-- INPUT FOR THIS TASK follows --

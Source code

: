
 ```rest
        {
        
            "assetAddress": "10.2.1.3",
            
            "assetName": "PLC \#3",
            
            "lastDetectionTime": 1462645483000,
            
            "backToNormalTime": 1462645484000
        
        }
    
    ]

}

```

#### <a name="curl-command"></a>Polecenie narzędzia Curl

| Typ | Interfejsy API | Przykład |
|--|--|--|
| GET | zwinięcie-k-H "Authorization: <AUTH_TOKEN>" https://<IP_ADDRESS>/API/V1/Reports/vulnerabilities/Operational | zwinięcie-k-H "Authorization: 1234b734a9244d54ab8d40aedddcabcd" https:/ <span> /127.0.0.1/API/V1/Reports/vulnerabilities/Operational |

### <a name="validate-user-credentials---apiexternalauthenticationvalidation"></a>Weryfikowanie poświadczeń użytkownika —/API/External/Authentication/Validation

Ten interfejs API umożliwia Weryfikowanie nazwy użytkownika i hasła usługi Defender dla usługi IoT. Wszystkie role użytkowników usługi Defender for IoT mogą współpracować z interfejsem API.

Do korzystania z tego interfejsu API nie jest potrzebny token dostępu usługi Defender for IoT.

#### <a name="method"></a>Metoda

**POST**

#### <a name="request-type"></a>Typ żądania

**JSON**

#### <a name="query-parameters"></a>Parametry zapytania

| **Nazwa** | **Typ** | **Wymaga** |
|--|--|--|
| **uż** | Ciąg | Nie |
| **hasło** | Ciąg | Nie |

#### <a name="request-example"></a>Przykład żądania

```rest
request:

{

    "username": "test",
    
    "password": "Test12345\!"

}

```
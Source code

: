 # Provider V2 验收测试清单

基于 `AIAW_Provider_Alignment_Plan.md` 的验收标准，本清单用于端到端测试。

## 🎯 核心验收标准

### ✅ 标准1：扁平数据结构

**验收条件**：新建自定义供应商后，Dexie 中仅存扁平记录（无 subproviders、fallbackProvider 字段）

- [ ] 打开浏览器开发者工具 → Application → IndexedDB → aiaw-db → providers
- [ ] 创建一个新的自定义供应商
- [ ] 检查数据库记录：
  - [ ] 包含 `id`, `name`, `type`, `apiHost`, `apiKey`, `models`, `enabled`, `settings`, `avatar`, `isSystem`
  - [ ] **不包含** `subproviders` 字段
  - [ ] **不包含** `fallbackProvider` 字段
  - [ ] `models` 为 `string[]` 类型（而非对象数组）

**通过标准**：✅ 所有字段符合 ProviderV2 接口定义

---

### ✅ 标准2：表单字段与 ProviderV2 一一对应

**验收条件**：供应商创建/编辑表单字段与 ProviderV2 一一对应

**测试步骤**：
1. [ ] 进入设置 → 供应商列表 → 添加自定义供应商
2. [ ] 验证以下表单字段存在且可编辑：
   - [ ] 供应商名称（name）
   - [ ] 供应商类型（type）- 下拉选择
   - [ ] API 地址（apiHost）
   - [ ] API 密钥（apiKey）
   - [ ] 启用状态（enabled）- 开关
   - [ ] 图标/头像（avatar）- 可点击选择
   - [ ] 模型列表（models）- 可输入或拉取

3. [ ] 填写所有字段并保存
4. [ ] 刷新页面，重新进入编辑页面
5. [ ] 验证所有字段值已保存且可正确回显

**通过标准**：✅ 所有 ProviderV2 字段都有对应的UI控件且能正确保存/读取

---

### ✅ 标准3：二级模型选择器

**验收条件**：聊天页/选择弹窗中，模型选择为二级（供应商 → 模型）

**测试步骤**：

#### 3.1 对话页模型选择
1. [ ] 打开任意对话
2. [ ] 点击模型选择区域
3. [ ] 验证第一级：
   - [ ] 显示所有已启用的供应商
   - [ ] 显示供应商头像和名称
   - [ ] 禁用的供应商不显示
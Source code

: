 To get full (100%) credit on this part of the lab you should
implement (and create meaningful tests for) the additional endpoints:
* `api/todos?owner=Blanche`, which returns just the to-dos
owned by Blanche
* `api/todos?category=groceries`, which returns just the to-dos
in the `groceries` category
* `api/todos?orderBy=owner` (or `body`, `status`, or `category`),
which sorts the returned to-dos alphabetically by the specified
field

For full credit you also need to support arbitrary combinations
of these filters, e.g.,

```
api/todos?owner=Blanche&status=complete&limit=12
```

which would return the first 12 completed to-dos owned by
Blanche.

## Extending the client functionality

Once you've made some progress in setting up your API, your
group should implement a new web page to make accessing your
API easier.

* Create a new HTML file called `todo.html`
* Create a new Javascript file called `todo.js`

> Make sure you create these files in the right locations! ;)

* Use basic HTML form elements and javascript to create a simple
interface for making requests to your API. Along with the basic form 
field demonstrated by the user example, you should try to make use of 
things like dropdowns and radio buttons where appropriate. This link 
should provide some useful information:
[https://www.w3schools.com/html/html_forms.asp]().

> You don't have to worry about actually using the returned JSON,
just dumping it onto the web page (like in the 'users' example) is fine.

-- INPUT FOR THIS TASK concluded --

#### [TASK OBJECTIVE]
In the data above, which lines include "owner"? Return those lines.

#### [RESPONSE TO THE EXERCISE]
* `api/todos?owner=Blanche`, which returns just the to-dos
* `api/todos?orderBy=owner` (or `body`, `status`, or `category`),
api/todos?owner=Blanche&status=complete&limit=12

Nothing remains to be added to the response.